Rede von Tabea Rößner

Digitale Inhalte und Dienstleistungen

24.06.2021

Tabea Rößner (BÜNDNIS 90/DIE GRÜNEN): Die Zeit ist mehr als reif für einen starken Verbraucherschutz, der auch die Umwelt und das Klima effektiv schützt. Hier und heute muss ich aber leider feststellen, dass die Bundesregierung den Verbraucherschutz zum wiederholten Male über die Klippe springen lässt. Sehenden Auges belastet sie damit nicht nur die Verbraucher/‑innen, sondern zusätzlich noch die Umwelt und das Klima.

Der vorliegende Gesetzentwurf zur Umsetzung der Warenkauf-Richtlinie stellt leider nicht die richtigen Weichen für mehr Nachhaltigkeit. Statt sich für die Produktion von langlebigen und nachhaltigen Produkten einzusetzen, werden die nationalen Gestaltungsspielräume der europäischen Warenkauf-Richtlinie schlichtweg nicht genutzt und nur zwingende Mindestvorgaben umgesetzt. Zum Ende der Legislatur ist vielleicht nicht die Zeit, Visionen zu entwickeln, aber ein bisschen Mut und Wille sollten doch noch da sein!

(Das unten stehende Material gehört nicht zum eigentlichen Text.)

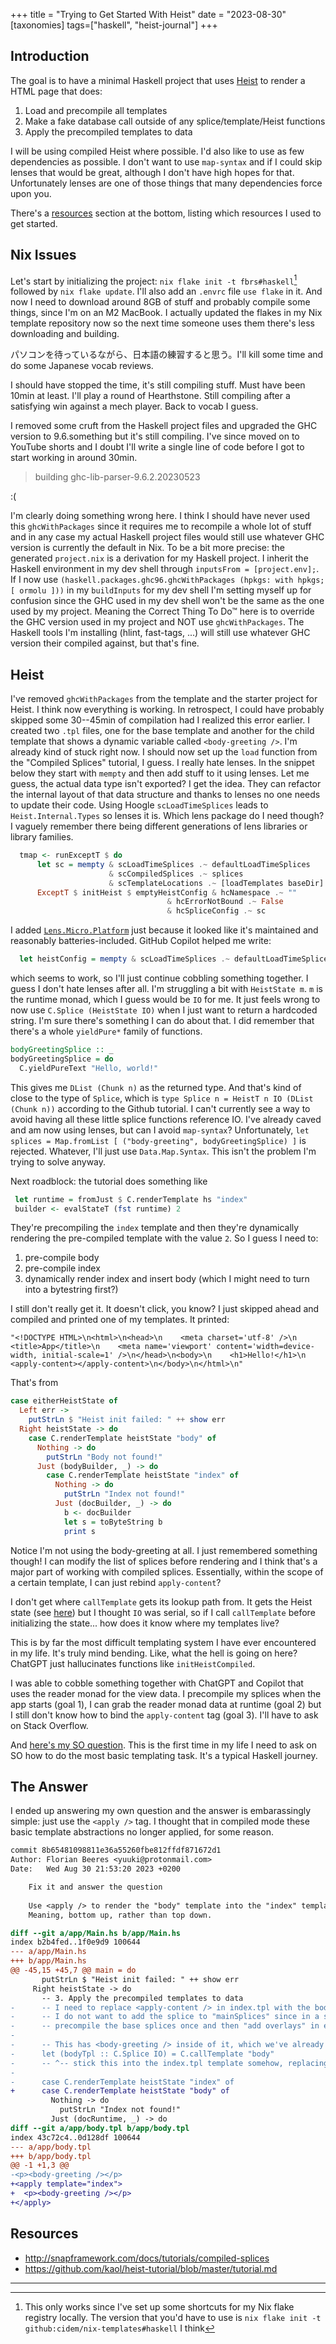+++
title = "Trying to Get Started With Heist"
date = "2023-08-30"
[taxonomies]
tags=["haskell", "heist-journal"]
+++

## Introduction

The goal is to have a minimal Haskell project that uses [Heist](http://snapframework.com/docs/tutorials/heist) to render a HTML page that does:

1. Load and precompile all templates
2. Make a fake database call outside of any splice/template/Heist functions
3. Apply the precompiled templates to data

I will be using compiled Heist where possible. I'd also like to use as few dependencies as possible. I don't want to use `map-syntax` and if I could skip lenses that would be great, although I don't have high hopes for that. Unfortunately lenses are one of those things that many dependencies force upon you.

There's a [resources](#resources) section at the bottom, listing which resources I used to get started.

## Nix Issues

Let's start by initializing the project: `nix flake init -t fbrs#haskell`[^1] followed by `nix flake update`. I'll also add an `.envrc` file `use flake` in it. And now I need to download around 8GB of stuff and probably compile some things, since I'm on an M2 MacBook. I actually updated the flakes in my Nix template repository now so the next time someone uses them there's less downloading and building.

パソコンを待っているながら、日本語の練習すると思う。I'll kill some time and do some Japanese vocab reviews.

I should have stopped the time, it's still compiling stuff. Must have been 10min at least. I'll play a round of Hearthstone. Still compiling after a satisfying win against a mech player. Back to vocab I guess.

I removed some cruft from the Haskell project files and upgraded the GHC version to 9.6.something but it's still compiling. I've since moved on to YouTube shorts and I doubt I'll write a single line of code before I got to start working in around 30min.

> building ghc-lib-parser-9.6.2.20230523

:(

I'm clearly doing something wrong here. I think I should have never used this `ghcWithPackages` since it requires me to recompile a whole lot of stuff and in any case my actual Haskell project files would still use whatever GHC version is currently the default in Nix. To be a bit more precise: the generated `project.nix` is a derivation for my Haskell project. I inherit the Haskell environment in my dev shell through `inputsFrom = [project.env];`. If I now use `(haskell.packages.ghc96.ghcWithPackages (hpkgs: with hpkgs; [ ormolu ]))` in my `buildInputs` for my dev shell I'm setting myself up for confusion since the GHC used in my dev shell won't be the same as the one used by my project. Meaning the Correct Thing To Do™ here is to override the GHC version used in my project and NOT use `ghcWithPackages`. The Haskell tools I'm installing (hlint, fast-tags, ...) will still use whatever GHC version their compiled against, but that's fine.

## Heist

I've removed `ghcWithPackages` from the template and the starter project for Heist. I think now everything is working. In retrospect, I could have probably skipped some 30--45min of compilation had I realized this error earlier.
I created two `.tpl` files, one for the base template and another for the child template that shows a dynamic variable called `<body-greeting />`. I'm already kind of stuck right now. I should now set up the `load` function from the "Compiled Splices" tutorial, I guess. I really hate lenses. In the snippet below they start with `mempty` and then add stuff to it using lenses. Let me guess, the actual data type isn't exported? I get the idea. They can refactor the internal layout of that data structure and thanks to lenses no one needs to update their code. Using Hoogle `scLoadTimeSplices` leads to `Heist.Internal.Types` so lenses it is. Which lens package do I need though? I vaguely remember there being different generations of lens libraries or library families.

```haskell
  tmap <- runExceptT $ do
      let sc = mempty & scLoadTimeSplices .~ defaultLoadTimeSplices
                      & scCompiledSplices .~ splices
                      & scTemplateLocations .~ [loadTemplates baseDir]
      ExceptT $ initHeist $ emptyHeistConfig & hcNamespace .~ ""
                                   & hcErrorNotBound .~ False
                                   & hcSpliceConfig .~ sc
```

I added [`Lens.Micro.Platform`](https://hackage.haskell.org/package/microlens-platform-0.4.3.3) just because it looked like it's maintained and reasonably batteries-included. GitHub Copilot helped me write:

```haskell
  let heistConfig = mempty & scLoadTimeSplices .~ defaultLoadTimeSplices
```

which seems to work, so I'll just continue cobbling something together. I guess I don't hate lenses after all. I'm struggling a bit with `HeistState m`. `m` is the runtime monad, which I guess would be `IO` for me. It just feels wrong to now use `C.Splice (HeistState IO)` when I just want to return a hardcoded string. I'm sure there's something I can do about that. I did remember that there's a whole `yieldPure*` family of functions.

```haskell
bodyGreetingSplice :: _
bodyGreetingSplice = do
  C.yieldPureText "Hello, world!"
```

This gives me `DList (Chunk n)` as the returned type. And that's kind of close to the type of `Splice`, which is `type Splice n = HeistT n IO (DList (Chunk n))` according to the Github tutorial. I can't currently see a way to avoid having all these little splice functions reference IO. I've already caved and am now using lenses, but can I avoid `map-syntax`? Unfortunately, `let splices = Map.fromList [ ("body-greeting", bodyGreetingSplice) ]` is rejected. Whatever, I'll just use `Data.Map.Syntax`. This isn't the problem I'm trying to solve anyway.

Next roadblock: the tutorial does something like

```haskell
 let runtime = fromJust $ C.renderTemplate hs "index"
 builder <- evalStateT (fst runtime) 2
```

They're precompiling the `index` template and then they're dynamically rendering the pre-compiled template with the value `2`. So I guess I need to:
1. pre-compile body
2. pre-compile index
3. dynamically render index and insert body (which I might need to turn into a bytestring first?)

I still don't really get it. It doesn't click, you know? I just skipped ahead and compiled and printed one of my templates. It printed:
```text
"<!DOCTYPE HTML>\n<html>\n<head>\n    <meta charset='utf-8' />\n    <title>App</title>\n    <meta name='viewport' content='width=device-width, initial-scale=1' />\n</head>\n<body>\n    <h1>Hello!</h1>\n    <apply-content></apply-content>\n</body>\n</html>\n"
```

That's from

```haskell
case eitherHeistState of
  Left err ->
    putStrLn $ "Heist init failed: " ++ show err
  Right heistState -> do
    case C.renderTemplate heistState "body" of
      Nothing -> do
        putStrLn "Body not found!"
      Just (bodyBuilder, _) -> do
        case C.renderTemplate heistState "index" of
          Nothing -> do
            putStrLn "Index not found!"
          Just (docBuilder, _) -> do
            b <- docBuilder
            let s = toByteString b
            print s
```

Notice I'm not using the body-greeting at all. I just remembered something though! I can modify the list of splices before rendering and I think that's a major part of working with compiled splices. Essentially, within the scope of a certain template, I can just rebind `apply-content`?

I don't get where `callTemplate` gets its lookup path from. It gets the Heist state (see [here](https://hackage.haskell.org/package/heist-1.1.1.1/docs/src/Heist.Compiled.Internal.html#callTemplate)) but I thought `IO` was serial, so if I call `callTemplate` before initializing the state... how does it know where my templates live?

This is by far the most difficult templating system I have ever encountered in my life. It's truly mind bending. Like, what the hell is going on here? ChatGPT just hallucinates functions like `initHeistCompiled`.

I was able to cobble something together with ChatGPT and Copilot that uses the reader monad for the view data. I precompile my splices when the app starts (goal 1), I can grab the reader monad data at runtime (goal 2) but I still don't know how to bind the `apply-content` tag (goal 3). I'll have to ask on Stack Overflow.

And [here's my SO question](https://stackoverflow.com/questions/77008209/how-to-stick-a-compiled-splice-into-a-tag-using-compiled-heist). This is the first time in my life I need to ask on SO how to do the most basic templating task. It's a typical Haskell journey.

## The Answer

I ended up answering my own question and the answer is embarassingly simple: just use the `<apply />` tag. I thought that in compiled mode these basic template abstractions no longer applied, for some reason.

```diff
commit 8b65481098811e36a55260fbe812ffdf871672d1
Author: Florian Beeres <yuuki@protonmail.com>
Date:   Wed Aug 30 21:53:20 2023 +0200

    Fix it and answer the question
    
    Use <apply /> to render the "body" template into the "index" template.
    Meaning, bottom up, rather than top down.

diff --git a/app/Main.hs b/app/Main.hs
index b2b4fed..1f0e9d9 100644
--- a/app/Main.hs
+++ b/app/Main.hs
@@ -45,15 +45,7 @@ main = do
       putStrLn $ "Heist init failed: " ++ show err
     Right heistState -> do
       -- 3. Apply the precompiled templates to data
-      -- I need to replace <apply-content /> in index.tpl with the body-greeting splice, but I don't know how.
-      -- I do not want to add the splice to "mainSplices" since in a server environment I would like to
-      -- precompile the base splices once and then "add overlays" in each route handler
-
-      -- This has <body-greeting /> inside of it, which we've already compiled and handled through "mainSplices"
-      let (bodyTpl :: C.Splice IO) = C.callTemplate "body"
-      -- ^-- stick this into the index.tpl template somehow, replacing the <apply-content /> tag
-
-      case C.renderTemplate heistState "index" of
+      case C.renderTemplate heistState "body" of
         Nothing -> do
           putStrLn "Index not found!"
         Just (docRuntime, _) -> do
diff --git a/app/body.tpl b/app/body.tpl
index 43c72c4..0d128df 100644
--- a/app/body.tpl
+++ b/app/body.tpl
@@ -1 +1,3 @@
-<p><body-greeting /></p>
+<apply template="index">
+  <p><body-greeting /></p>
+</apply>
```

## Resources

- http://snapframework.com/docs/tutorials/compiled-splices
- https://github.com/kaol/heist-tutorial/blob/master/tutorial.md

------------
[^1]: This only works since I've set up some shortcuts for my Nix flake registry locally. The version that you'd have to use is `nix flake init -t github:cidem/nix-templates#haskell` I think
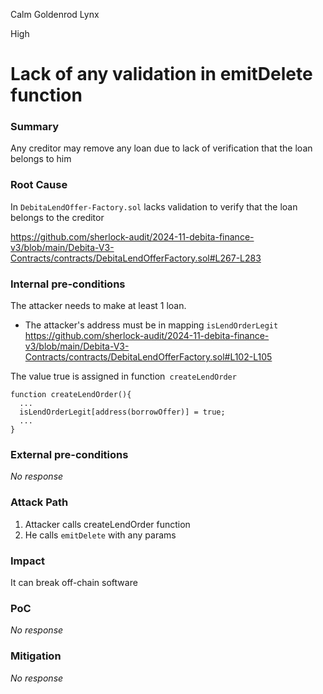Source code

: Calm Goldenrod Lynx

High

# Lack of any validation in emitDelete function

### Summary

Any creditor may remove any loan due to lack of verification that the loan belongs to him

### Root Cause

In `DebitaLendOffer-Factory.sol` lacks validation to verify that the loan belongs to the creditor

https://github.com/sherlock-audit/2024-11-debita-finance-v3/blob/main/Debita-V3-Contracts/contracts/DebitaLendOfferFactory.sol#L267-L283

### Internal pre-conditions

The attacker needs to make at least 1 loan.

- The attacker's address must be in mapping `isLendOrderLegit`
https://github.com/sherlock-audit/2024-11-debita-finance-v3/blob/main/Debita-V3-Contracts/contracts/DebitaLendOfferFactory.sol#L102-L105

The value true is assigned in function` createLendOrder`
```solidity
function createLendOrder(){
  ...
  isLendOrderLegit[address(borrowOffer)] = true;
  ...
}
```

### External pre-conditions

_No response_

### Attack Path

1. Attacker calls createLendOrder function
2. He calls `emitDelete` with any params

### Impact

It can break off-chain software

### PoC

_No response_

### Mitigation

_No response_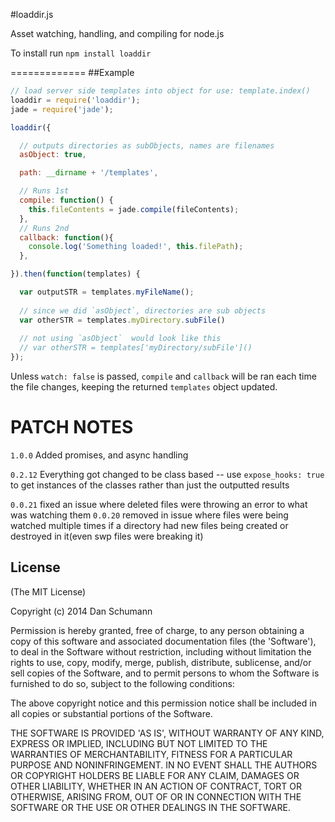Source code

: #loaddir.js

Asset watching, handling, and compiling for node.js

To install run `npm install loaddir`

=============
##Example


```javascript
// load server side templates into object for use: template.index()
loaddir = require('loaddir');
jade = require('jade');

loaddir({

  // outputs directories as subObjects, names are filenames
  asObject: true,

  path: __dirname + '/templates',

  // Runs 1st
  compile: function() {
    this.fileContents = jade.compile(fileContents);
  },
  // Runs 2nd
  callback: function(){
    console.log('Something loaded!', this.filePath);
  },

}).then(function(templates) {

  var outputSTR = templates.myFileName();
  
  // since we did `asObject`, directories are sub objects
  var otherSTR = templates.myDirectory.subFile()
  
  // not using `asObject`  would look like this
  // var otherSTR = templates['myDirectory/subFile']()
});

```

Unless `watch: false` is passed, `compile` and `callback` will be ran each time the file changes, keeping the returned `templates` object updated.


PATCH NOTES
===========

`1.0.0`
Added promises, and async handling


`0.2.12`
Everything got changed to be class based -- use `expose_hooks: true` to get instances of the classes rather than just the outputted results

`0.0.21`
fixed an issue where deleted files were throwing an error to what was watching them
`0.0.20`
removed in issue where files were being watched multiple times if a directory had new files being created or destroyed in it(even swp files were breaking it)

## License

(The MIT License)

Copyright (c) 2014 Dan Schumann

Permission is hereby granted, free of charge, to any person obtaining
a copy of this software and associated documentation files (the
'Software'), to deal in the Software without restriction, including
without limitation the rights to use, copy, modify, merge, publish,
distribute, sublicense, and/or sell copies of the Software, and to
permit persons to whom the Software is furnished to do so, subject to
the following conditions:

The above copyright notice and this permission notice shall be
included in all copies or substantial portions of the Software.

THE SOFTWARE IS PROVIDED 'AS IS', WITHOUT WARRANTY OF ANY KIND,
EXPRESS OR IMPLIED, INCLUDING BUT NOT LIMITED TO THE WARRANTIES OF
MERCHANTABILITY, FITNESS FOR A PARTICULAR PURPOSE AND NONINFRINGEMENT.
IN NO EVENT SHALL THE AUTHORS OR COPYRIGHT HOLDERS BE LIABLE FOR ANY
CLAIM, DAMAGES OR OTHER LIABILITY, WHETHER IN AN ACTION OF CONTRACT,
TORT OR OTHERWISE, ARISING FROM, OUT OF OR IN CONNECTION WITH THE
SOFTWARE OR THE USE OR OTHER DEALINGS IN THE SOFTWARE.

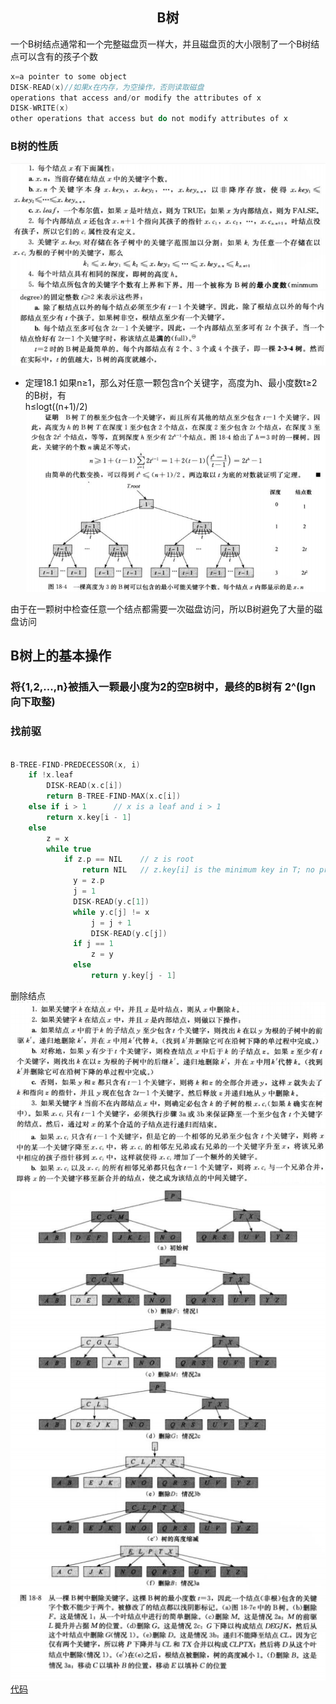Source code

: ## <center>B树</center>

一个B树结点通常和一个完整磁盘页一样大，并且磁盘页的大小限制了一个B树结点可以含有的孩子个数
```c
x=a pointer to some object
DISK-READ(x)//如果x在内存，为空操作，否则读取磁盘
operations that access and/or modify the attributes of x
DISK-WRITE(x)
other operations that access but do not modify attributes of x
```

### B树的性质

![Btree](../image/btree.png)
![btree](../image/btree1.png)


* 定理18.1
如果n≥1，那么对任意一颗包含n个关键字，高度为h、最小度数t≥2的B树，有  
h≤logt((n+1)/2)
![btreeH](../image/btreeH.png)

由于在一颗树中检查任意一个结点都需要一次磁盘访问，所以B树避免了大量的磁盘访问

## B树上的基本操作

### 将{1,2,...,n}被插入一颗最小度为2的空B树中，最终的B树有 2^(lgn向下取整)
### 找前驱
```c

B-TREE-FIND-PREDECESSOR(x, i)
    if !x.leaf
        DISK-READ(x.c[i])
        return B-TREE-FIND-MAX(x.c[i])
    else if i > 1      // x is a leaf and i > 1
        return x.key[i - 1]
    else
        z = x
        while true
            if z.p == NIL    // z is root
                return NIL   // z.key[i] is the minimum key in T; no predecessor
              y = z.p
              j = 1
              DISK-READ(y.c[1])
              while y.c[j] != x
                  j = j + 1
                  DISK-READ(y.c[j])
              if j == 1
                  z = y
              else
                  return y.key[j - 1]
```

删除结点
![delete](../image/delete.png)
![delete](../image/delete1.png)
![delete](../image/deletem.png)
[代码](../codes/btree.cpp)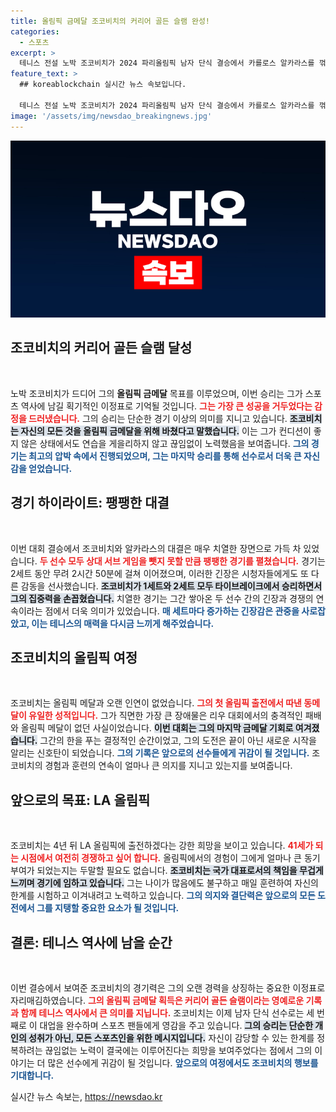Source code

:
 ```yaml
---
title: 올림픽 금메달 조코비치의 커리어 골든 슬램 완성!
categories:
  - 스포츠
excerpt: >
  테니스 전설 노박 조코비치가 2024 파리올림픽 남자 단식 결승에서 카를로스 알카라스를 꺾고, 역사적인 커리어 골든 슬램을 달성했다. 감정이 북받친 조코비치는 눈물과 함께 올림픽 금메달의 의미를 되새겼다.
feature_text: >
  ## koreablockchain 실시간 뉴스 속보입니다.

  테니스 전설 노박 조코비치가 2024 파리올림픽 남자 단식 결승에서 카를로스 알카라스를 꺾고, 역사적인 커리어 골든 슬램을 달성했다. 감정이 북받친 조코비치는 눈물과 함께 올림픽 금메달의 의미를 되새겼다.
image: '/assets/img/newsdao_breakingnews.jpg'
---
```


<p><img src="/assets/img/newsdao_breakingnews.jpg" alt="koreablockchain 속보" /></p>

<h2 data-ke-size="size26">조코비치의 커리어 골든 슬램 달성</h2>

<p data-ke-size="size16">&nbsp;</p>

<p>노박 조코비치가 드디어 그의 <strong>올림픽 금메달</strong> 목표를 이루었으며, 이번 승리는 그가 스포츠 역사에 남길 획기적인 이정표로 기억될 것입니다. <b><span style="color: #ee2323;">그는 가장 큰 성공을 거두었다는 감정을 드러냈습니다.</span></b> 그의 승리는 단순한 경기 이상의 의미를 지니고 있습니다. <b><span style="background-color: #21538527;">조코비치는 자신의 모든 것을 올림픽 금메달을 위해 바쳤다고 말했습니다.</span></b> 이는 그가 컨디션이 좋지 않은 상태에서도 연습을 게을리하지 않고 끊임없이 노력했음을 보여줍니다. <b><span style="color: #1a5490;">그의 경기는 최고의 압박 속에서 진행되었으며, 그는 마지막 승리를 통해 선수로서 더욱 큰 자신감을 얻었습니다.</span></b></p>

<h2 data-ke-size="size26">경기 하이라이트: 팽팽한 대결</h2>

<p data-ke-size="size16">&nbsp;</p>

<p>이번 대회 결승에서 조코비치와 알카라스의 대결은 매우 치열한 장면으로 가득 차 있었습니다. <b><span style="color: #ee2323;">두 선수 모두 상대 서브 게임을 뺏지 못할 만큼 팽팽한 경기를 펼쳤습니다.</span></b> 경기는 2세트 동안 무려 2시간 50분에 걸쳐 이어졌으며, 이러한 긴장은 시청자들에게도 또 다른 감동을 선사했습니다. <b><span style="background-color: #21538527;">조코비치가 1세트와 2세트 모두 타이브레이크에서 승리하면서 그의 집중력을 손꼽혔습니다.</span></b> 치열한 경기는 그간 쌓아온 두 선수 간의 긴장과 경쟁의 연속이라는 점에서 더욱 의미가 있었습니다. <b><span style="color: #1a5490;">매 세트마다 증가하는 긴장감은 관중을 사로잡았고, 이는 테니스의 매력을 다시금 느끼게 해주었습니다.</span></b></p>

<h2 data-ke-size="size26">조코비치의 올림픽 여정</h2>

<p data-ke-size="size16">&nbsp;</p>

<p>조코비치는 올림픽 메달과 오랜 인연이 없었습니다. <b><span style="color: #ee2323;">그의 첫 올림픽 출전에서 따낸 동메달이 유일한 성적입니다.</span></b> 그가 직면한 가장 큰 장애물은 리우 대회에서의 충격적인 패배와 올림픽 메달이 없던 사실이었습니다. <b><span style="background-color: #21538527;">이번 대회는 그의 마지막 금메달 기회로 여겨졌습니다.</span></b> 그간의 한을 푸는 결정적인 순간이었고, 그의 도전은 끝이 아닌 새로운 시작을 알리는 신호탄이 되었습니다. <b><span style="color: #1a5490;">그의 기록은 앞으로의 선수들에게 귀감이 될 것입니다.</span></b> 조코비치의 경험과 훈련의 연속이 얼마나 큰 의지를 지니고 있는지를 보여줍니다.</p>

<h2 data-ke-size="size26">앞으로의 목표: LA 올림픽</h2>

<p data-ke-size="size16">&nbsp;</p>

<p>조코비치는 4년 뒤 LA 올림픽에 출전하겠다는 강한 희망을 보이고 있습니다. <b><span style="color: #ee2323;">41세가 되는 시점에서 여전히 경쟁하고 싶어 합니다.</span></b> 올림픽에서의 경험이 그에게 얼마나 큰 동기부여가 되었는지는 두말할 필요도 없습니다. <b><span style="background-color: #21538527;">조코비치는 국가 대표로서의 책임을 무겁게 느끼며 경기에 임하고 있습니다.</span></b> 그는 나이가 많음에도 불구하고 매일 훈련하여 자신의 한계를 시험하고 이겨내려고 노력하고 있습니다. <b><span style="color: #1a5490;">그의 의지와 결단력은 앞으로의 모든 도전에서 그를 지탱할 중요한 요소가 될 것입니다.</span></b></p>

<h2 data-ke-size="size26">결론: 테니스 역사에 남을 순간</h2>

<p data-ke-size="size16">&nbsp;</p>

<p>이번 결승에서 보여준 조코비치의 경기력은 그의 오랜 경력을 상징하는 중요한 이정표로 자리매김하였습니다. <b><span style="color: #ee2323;">그의 올림픽 금메달 획득은 커리어 골든 슬램이라는 영예로운 기록과 함께 테니스 역사에서 큰 의미를 지닙니다.</span></b> 조코비치는 이제 남자 단식 선수로는 세 번째로 이 대업을 완수하며 스포츠 팬들에게 영감을 주고 있습니다. <b><span style="background-color: #21538527;">그의 승리는 단순한 개인의 성취가 아닌, 모든 스포츠인을 위한 메시지입니다.</span></b> 자신이 감당할 수 있는 한계를 정복하려는 끊임없는 노력이 결국에는 이루어진다는 희망을 보여주었다는 점에서 그의 이야기는 더 많은 선수에게 귀감이 될 것입니다. <b><span style="color: #1a5490;">앞으로의 여정에서도 조코비치의 행보를 기대합니다.</span></b></p>
실시간 뉴스 속보는, <a href="https://newsdao.kr" rel="dofollow">https://newsdao.kr</a>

Stattdessen verbleibt es bei der zweijährigen Regelverjährung. Noch nicht einmal für langlebige Produkte wie Autos, Waschmaschinen oder Kühlschränke haben Sie eine längere Gewährleistungsfrist gesetzt. Dabei hat die Anhörung im Rechtsausschuss gezeigt, wie einfach das möglich wäre: durch eine Angabe über die Mindestlebensdauer auf dem Produkt. So würden sich Hersteller/‑innen durch langlebige Geräte aktiv einen Marktvorteil schaffen, und Verbraucher/‑innen könnten sich bewusst für solche Produkte entscheiden. Doch solch notwendige gesetzliche Regelungen und Anreize fehlen bei Ihnen komplett. Anstatt den Wettbewerb positiv anzukurbeln, sorgen Sie nur dafür, dass sich die Wegwerfgesellschaft verstetigt und der Schrottberg weiter wächst.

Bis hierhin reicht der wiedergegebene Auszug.